When advances are made to facilitate operations extending over a season or for a certain period of time, as, for instance, in a lumber or grain business, it is obvious that the bulk of the security will be brought into existence in great part by the use of the bank's money. A general written promise to give security (Figure 49) must, therefore, be obtained before any advance is made, and pledges or assignments of goods should be obtained as often as any property constituting the security can be described or located. In addition to "the promise" a bank generally obtains an undertaking from the customer (Figure 50) regarding the insurance of the goods in question, and an agreement as to the sale of the goods in case of default in payment, etc. Furthermore, each note form refers to the general promise and supplements it (Figure 52). Casual loans are made on another form of note (Figure 53), the promise being original and therefore calling for particulars of goods and location.
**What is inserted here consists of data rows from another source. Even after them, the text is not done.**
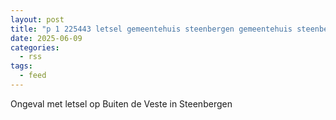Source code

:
```yaml
---
layout: post
title: "p 1 225443 letsel gemeentehuis steenbergen gemeentehuis steenbergen buiten de veste steenbergen nb"
date: 2025-06-09
categories: 
  - rss
tags: 
  - feed
---
```


Ongeval met letsel op Buiten de Veste in Steenbergen
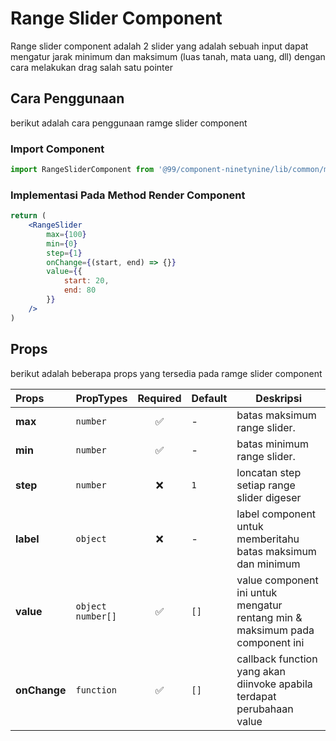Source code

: # Range Slider Component

Range slider component adalah 2 slider yang adalah sebuah input dapat mengatur jarak minimum dan maksimum (luas tanah, mata uang, dll) dengan cara melakukan drag salah satu pointer

## Cara Penggunaan
berikut adalah cara penggunaan ramge slider component

### Import Component

```jsx
import RangeSliderComponent from '@99/component-ninetynine/lib/common/molecules/range-slider/range-slider.component';
```

### Implementasi Pada Method Render Component
```jsx
return (
    <RangeSlider 
        max={100}
        min={0}
        step={1}
        onChange={(start, end) => {}}
        value={{
            start: 20,
            end: 80
        }}
    />
)
```


## Props
berikut adalah beberapa props yang tersedia pada ramge slider component

| Props | PropTypes | Required | Default | Deskripsi |
|:-------|:-----------|:---------:|-----------|-----------|
|**max**|`number`| ✅|-|batas maksimum range slider.|
|**min**| `number`| ✅|-| batas minimum range slider. |
|**step**|`number`| ❌|`1`| loncatan step setiap range slider digeser |
|**label**|`object`| ❌|-| label component untuk memberitahu batas maksimum dan minimum |
|**value**| `object` <br> `number[]`| ✅|`[]`| value component ini untuk mengatur rentang min & maksimum pada component ini |
|**onChange**| `function`| ✅|`[]`| callback function yang akan diinvoke apabila terdapat perubahaan value|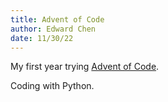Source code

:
```yaml
---
title: Advent of Code
author: Edward Chen
date: 11/30/22
---
```


My first year trying [Advent of Code](https://adventofcode.com/).

Coding with Python.
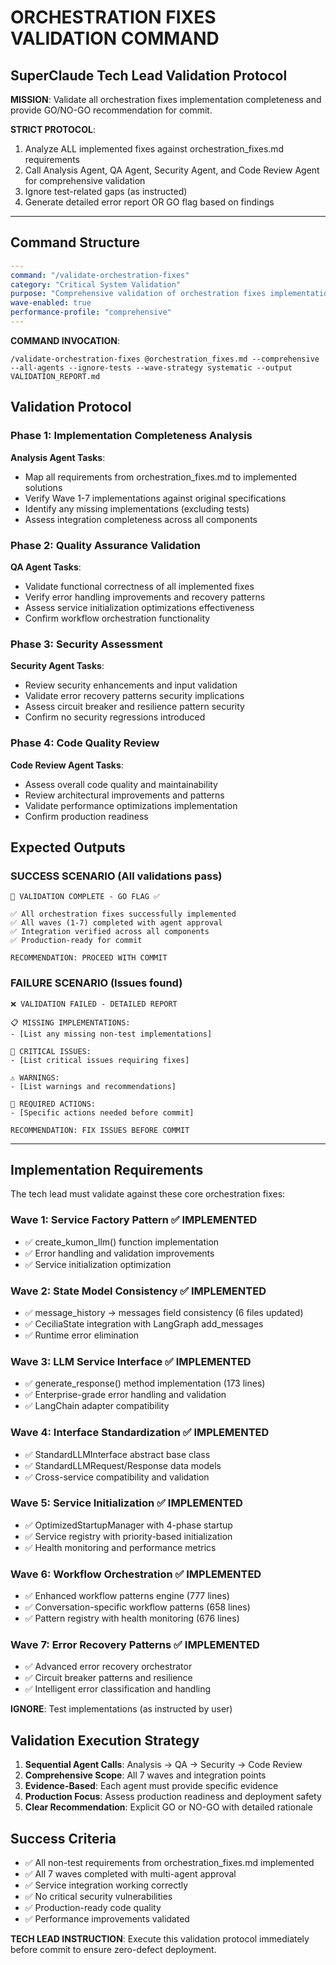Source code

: # ORCHESTRATION FIXES VALIDATION COMMAND

## SuperClaude Tech Lead Validation Protocol

**MISSION**: Validate all orchestration fixes implementation completeness and provide GO/NO-GO recommendation for commit.

**STRICT PROTOCOL**:
1. Analyze ALL implemented fixes against orchestration_fixes.md requirements
2. Call Analysis Agent, QA Agent, Security Agent, and Code Review Agent for comprehensive validation
3. Ignore test-related gaps (as instructed)
4. Generate detailed error report OR GO flag based on findings

---

## Command Structure

```yaml
---
command: "/validate-orchestration-fixes"
category: "Critical System Validation"
purpose: "Comprehensive validation of orchestration fixes implementation"
wave-enabled: true
performance-profile: "comprehensive"
---
```

**COMMAND INVOCATION**:
```
/validate-orchestration-fixes @orchestration_fixes.md --comprehensive --all-agents --ignore-tests --wave-strategy systematic --output VALIDATION_REPORT.md
```

## Validation Protocol

### Phase 1: Implementation Completeness Analysis
**Analysis Agent Tasks**:
- Map all requirements from orchestration_fixes.md to implemented solutions
- Verify Wave 1-7 implementations against original specifications
- Identify any missing implementations (excluding tests)
- Assess integration completeness across all components

### Phase 2: Quality Assurance Validation
**QA Agent Tasks**:
- Validate functional correctness of all implemented fixes
- Verify error handling improvements and recovery patterns
- Assess service initialization optimizations effectiveness
- Confirm workflow orchestration functionality

### Phase 3: Security Assessment
**Security Agent Tasks**:
- Review security enhancements and input validation
- Validate error recovery patterns security implications
- Assess circuit breaker and resilience pattern security
- Confirm no security regressions introduced

### Phase 4: Code Quality Review
**Code Review Agent Tasks**:
- Assess overall code quality and maintainability
- Review architectural improvements and patterns
- Validate performance optimizations implementation
- Confirm production readiness

## Expected Outputs

### SUCCESS SCENARIO (All validations pass)
```
🎯 VALIDATION COMPLETE - GO FLAG ✅

✅ All orchestration fixes successfully implemented
✅ All waves (1-7) completed with agent approval
✅ Integration verified across all components
✅ Production-ready for commit

RECOMMENDATION: PROCEED WITH COMMIT
```

### FAILURE SCENARIO (Issues found)
```
❌ VALIDATION FAILED - DETAILED REPORT

📋 MISSING IMPLEMENTATIONS:
- [List any missing non-test implementations]

🐛 CRITICAL ISSUES:
- [List critical issues requiring fixes]

⚠️ WARNINGS:
- [List warnings and recommendations]

🔧 REQUIRED ACTIONS:
- [Specific actions needed before commit]

RECOMMENDATION: FIX ISSUES BEFORE COMMIT
```

---

## Implementation Requirements

The tech lead must validate against these core orchestration fixes:

### Wave 1: Service Factory Pattern ✅ IMPLEMENTED
- ✅ create_kumon_llm() function implementation
- ✅ Error handling and validation improvements
- ✅ Service initialization optimization

### Wave 2: State Model Consistency ✅ IMPLEMENTED
- ✅ message_history → messages field consistency (6 files updated)
- ✅ CeciliaState integration with LangGraph add_messages
- ✅ Runtime error elimination

### Wave 3: LLM Service Interface ✅ IMPLEMENTED
- ✅ generate_response() method implementation (173 lines)
- ✅ Enterprise-grade error handling and validation
- ✅ LangChain adapter compatibility

### Wave 4: Interface Standardization ✅ IMPLEMENTED
- ✅ StandardLLMInterface abstract base class
- ✅ StandardLLMRequest/Response data models
- ✅ Cross-service compatibility and validation

### Wave 5: Service Initialization ✅ IMPLEMENTED
- ✅ OptimizedStartupManager with 4-phase startup
- ✅ Service registry with priority-based initialization
- ✅ Health monitoring and performance metrics

### Wave 6: Workflow Orchestration ✅ IMPLEMENTED
- ✅ Enhanced workflow patterns engine (777 lines)
- ✅ Conversation-specific workflow patterns (658 lines)
- ✅ Pattern registry with health monitoring (676 lines)

### Wave 7: Error Recovery Patterns ✅ IMPLEMENTED
- ✅ Advanced error recovery orchestrator
- ✅ Circuit breaker patterns and resilience
- ✅ Intelligent error classification and handling

**IGNORE**: Test implementations (as instructed by user)

## Validation Execution Strategy

1. **Sequential Agent Calls**: Analysis → QA → Security → Code Review
2. **Comprehensive Scope**: All 7 waves and integration points
3. **Evidence-Based**: Each agent must provide specific evidence
4. **Production Focus**: Assess production readiness and deployment safety
5. **Clear Recommendation**: Explicit GO or NO-GO with detailed rationale

## Success Criteria

- ✅ All non-test requirements from orchestration_fixes.md implemented
- ✅ All 7 waves completed with multi-agent approval
- ✅ Service integration working correctly
- ✅ No critical security vulnerabilities
- ✅ Production-ready code quality
- ✅ Performance improvements validated

**TECH LEAD INSTRUCTION**: Execute this validation protocol immediately before commit to ensure zero-defect deployment.
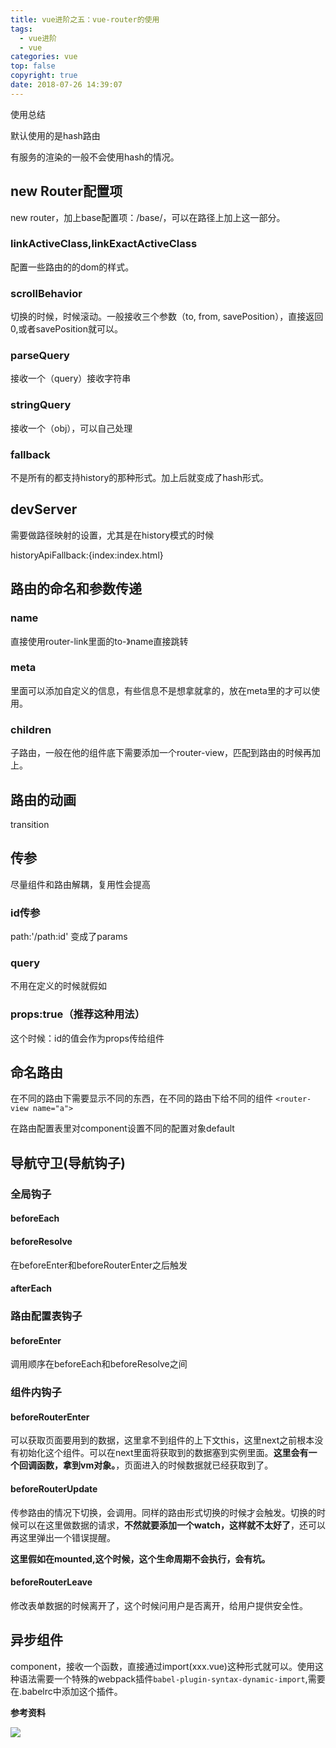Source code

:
 ```yaml
---
title: vue进阶之五：vue-router的使用
tags:
  - vue进阶
  - vue
categories: vue
top: false
copyright: true
date: 2018-07-26 14:39:07
---
```

使用总结
<!--more-->

默认使用的是hash路由

有服务的渲染的一般不会使用hash的情况。

## new Router配置项
new router，加上base配置项：/base/，可以在路径上加上这一部分。

### linkActiveClass,linkExactActiveClass
配置一些路由的的dom的样式。

### scrollBehavior
切换的时候，时候滚动。一般接收三个参数（to, from, savePosition），直接返回0,或者savePosition就可以。

### parseQuery
接收一个（query）接收字符串

### stringQuery
接收一个（obj），可以自己处理

### fallback
不是所有的都支持history的那种形式。加上后就变成了hash形式。

## devServer
需要做路径映射的设置，尤其是在history模式的时候

historyApiFallback:{index:index.html}

## 路由的命名和参数传递

### name
直接使用router-link里面的to-》name直接跳转

### meta
里面可以添加自定义的信息，有些信息不是想拿就拿的，放在meta里的才可以使用。

### children
子路由，一般在他的组件底下需要添加一个router-view，匹配到路由的时候再加上。

## 路由的动画
transition

## 传参
尽量组件和路由解耦，复用性会提高
### id传参
path:'/path:id'
变成了params

### query
不用在定义的时候就假如

### props:true（推荐这种用法）

这个时候：id的值会作为props传给组件


## 命名路由
在不同的路由下需要显示不同的东西，在不同的路由下给不同的组件
`<router-view name="a">`

在路由配置表里对component设置不同的配置对象default

## 导航守卫(导航钩子)

### 全局钩子

#### beforeEach

#### beforeResolve
在beforeEnter和beforeRouterEnter之后触发

#### afterEach

### 路由配置表钩子
#### beforeEnter
调用顺序在beforeEach和beforeResolve之间

### 组件内钩子
#### beforeRouterEnter
可以获取页面要用到的数据，这里拿不到组件的上下文this，这里next之前根本没有初始化这个组件。可以在next里面将获取到的数据塞到实例里面。**这里会有一个回调函数，拿到vm对象。**，页面进入的时候数据就已经获取到了。

#### beforeRouterUpdate
传参路由的情况下切换，会调用。同样的路由形式切换的时候才会触发。切换的时候可以在这里做数据的请求，**不然就要添加一个watch，这样就不太好了**，还可以再这里弹出一个错误提醒。

**这里假如在mounted,这个时候，这个生命周期不会执行，会有坑。**

#### beforeRouterLeave
修改表单数据的时候离开了，这个时候问用户是否离开，给用户提供安全性。

## 异步组件
component，接收一个函数，直接通过import(xxx.vue)这种形式就可以。使用这种语法需要一个特殊的webpack插件`babel-plugin-syntax-dynamic-import`,需要在.babelrc中添加这个插件。



**参考资料**
[]()

![](http://static.zhyjor.com/wexin.png)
It must always be borne in mind that the "promise" is not in itself security; it is simply a contract to give security, and can only be enforced as a contract: in other words, it is an equitable assignment, in contradistinction to the pledge which is a legal assignment or transfer of property actually existing. The "promise" confers upon the bank no legal title to the property mentioned in it, and until a legal transfer in form of a pledge is made, the borrower, if dishonest, may sell, mortgage or otherwise deal with the goods intended to be the bank's security. The penal provisions of the Bank Act are not applicable to equitable assignments. It is important, therefore, to obtain a legal assignment as soon and as often as there are goods capable of being transferred. Under a "promise" the bank is not entitled to priority over unpaid vendors, unsecured creditors, or, in fact, to any greater rights than the customer himself.

It is important to remember that when a promise to give security does not exist, a bank cannot, except under the substitution clause of Section 88, claim any right to, or security upon, any other goods than those pledged at the time of the advance, and even these must be specially described so as to be distinguished from others.

Care should be taken to have the written promise include each class of product on which it is at all likely that the bank may be asked to lend during the season, and all places where the customer is likely to store or warehouse goods.

If a customer desires to obtain advances upon goods of a different nature from those covered by the original promise, or if the goods, whether of the same nature or not, are stored in places not mentioned in the original promise, then a fresh promise should be taken for the amount of advances required under the new conditions, and a separate account should be opened, thru which must pass the proceeds of all advances made in accordance with the terms of the second promise. Under such circumstances, the proceeds of the advances made under one promise must on no consideration be used to repay advances made under the other.